-- WHAT TO PRODUCE --
Filter the entries for the word "extract". Copy each line in which it occurs.

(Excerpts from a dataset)
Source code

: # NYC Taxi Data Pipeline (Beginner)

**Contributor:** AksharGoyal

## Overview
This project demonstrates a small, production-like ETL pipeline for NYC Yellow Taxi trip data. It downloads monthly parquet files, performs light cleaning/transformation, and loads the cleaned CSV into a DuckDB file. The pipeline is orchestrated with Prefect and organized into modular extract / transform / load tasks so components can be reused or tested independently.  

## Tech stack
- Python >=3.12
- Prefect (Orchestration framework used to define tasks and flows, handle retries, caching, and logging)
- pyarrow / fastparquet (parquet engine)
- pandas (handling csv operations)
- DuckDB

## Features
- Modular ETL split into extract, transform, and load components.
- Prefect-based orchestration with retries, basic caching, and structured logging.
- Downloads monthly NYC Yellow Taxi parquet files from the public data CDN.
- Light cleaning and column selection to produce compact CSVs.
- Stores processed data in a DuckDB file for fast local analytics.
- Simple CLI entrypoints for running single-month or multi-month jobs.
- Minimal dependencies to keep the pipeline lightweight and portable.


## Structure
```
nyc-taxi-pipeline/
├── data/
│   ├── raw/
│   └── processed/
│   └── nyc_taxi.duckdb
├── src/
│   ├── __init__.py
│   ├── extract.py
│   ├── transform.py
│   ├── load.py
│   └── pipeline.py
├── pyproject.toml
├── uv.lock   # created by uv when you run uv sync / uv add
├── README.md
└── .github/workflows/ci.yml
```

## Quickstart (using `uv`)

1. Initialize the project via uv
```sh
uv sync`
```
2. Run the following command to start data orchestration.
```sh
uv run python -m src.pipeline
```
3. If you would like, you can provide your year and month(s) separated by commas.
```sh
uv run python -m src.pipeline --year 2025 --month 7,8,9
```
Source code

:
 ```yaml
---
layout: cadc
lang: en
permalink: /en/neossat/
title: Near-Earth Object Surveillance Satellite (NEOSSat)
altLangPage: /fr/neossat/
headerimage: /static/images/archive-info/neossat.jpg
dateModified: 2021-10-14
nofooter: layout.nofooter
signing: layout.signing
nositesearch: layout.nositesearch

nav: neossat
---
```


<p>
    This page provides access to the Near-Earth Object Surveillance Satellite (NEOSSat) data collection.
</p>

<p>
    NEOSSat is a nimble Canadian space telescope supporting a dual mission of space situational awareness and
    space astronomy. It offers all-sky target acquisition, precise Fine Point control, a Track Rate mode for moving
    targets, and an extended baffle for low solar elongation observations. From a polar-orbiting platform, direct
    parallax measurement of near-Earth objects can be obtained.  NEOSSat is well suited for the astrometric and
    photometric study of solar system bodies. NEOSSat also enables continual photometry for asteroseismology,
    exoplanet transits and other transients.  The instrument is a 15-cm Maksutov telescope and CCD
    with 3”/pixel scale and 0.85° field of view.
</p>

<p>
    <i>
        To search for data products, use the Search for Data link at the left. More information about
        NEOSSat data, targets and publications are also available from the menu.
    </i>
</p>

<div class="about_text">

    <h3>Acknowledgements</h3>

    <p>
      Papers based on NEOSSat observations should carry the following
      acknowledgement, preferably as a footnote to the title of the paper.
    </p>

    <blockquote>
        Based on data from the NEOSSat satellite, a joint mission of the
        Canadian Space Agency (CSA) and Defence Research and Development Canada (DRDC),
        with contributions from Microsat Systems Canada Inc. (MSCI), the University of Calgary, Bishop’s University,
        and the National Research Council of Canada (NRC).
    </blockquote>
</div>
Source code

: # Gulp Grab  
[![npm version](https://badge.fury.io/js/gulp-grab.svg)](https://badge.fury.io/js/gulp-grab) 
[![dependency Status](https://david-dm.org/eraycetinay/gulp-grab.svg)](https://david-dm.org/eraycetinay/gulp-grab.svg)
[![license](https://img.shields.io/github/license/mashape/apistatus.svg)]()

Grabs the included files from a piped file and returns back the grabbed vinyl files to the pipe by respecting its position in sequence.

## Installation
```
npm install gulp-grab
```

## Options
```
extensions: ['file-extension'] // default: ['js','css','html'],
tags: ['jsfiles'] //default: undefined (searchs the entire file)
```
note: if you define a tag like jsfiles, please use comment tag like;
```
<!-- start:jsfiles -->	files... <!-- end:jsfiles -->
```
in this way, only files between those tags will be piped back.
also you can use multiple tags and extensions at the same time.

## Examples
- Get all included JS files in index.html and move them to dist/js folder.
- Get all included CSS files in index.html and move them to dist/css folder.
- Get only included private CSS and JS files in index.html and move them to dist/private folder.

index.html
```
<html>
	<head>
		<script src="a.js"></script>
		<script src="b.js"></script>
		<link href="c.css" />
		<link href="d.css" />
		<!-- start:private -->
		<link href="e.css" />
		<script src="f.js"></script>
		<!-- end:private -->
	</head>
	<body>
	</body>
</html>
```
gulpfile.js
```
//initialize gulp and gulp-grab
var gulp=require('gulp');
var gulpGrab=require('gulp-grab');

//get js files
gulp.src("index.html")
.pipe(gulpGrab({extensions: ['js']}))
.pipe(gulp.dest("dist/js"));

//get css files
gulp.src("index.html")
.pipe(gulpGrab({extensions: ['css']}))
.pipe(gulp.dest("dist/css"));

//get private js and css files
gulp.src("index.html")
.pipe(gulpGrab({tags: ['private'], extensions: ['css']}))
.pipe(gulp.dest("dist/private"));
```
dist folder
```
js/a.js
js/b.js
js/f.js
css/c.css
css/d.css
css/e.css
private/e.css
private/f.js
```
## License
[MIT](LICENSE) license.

-- YOUR RESPONSE --
This project demonstrates a small, production-like ETL pipeline for NYC Yellow Taxi trip data. It downloads monthly parquet files, performs light cleaning/transformation, and loads the cleaned CSV into a DuckDB file. The pipeline is orchestrated with Prefect and organized into modular extract / transform / load tasks so components can be reused or tested independently.  
- Modular ETL split into extract, transform, and load components.
│   ├── extract.py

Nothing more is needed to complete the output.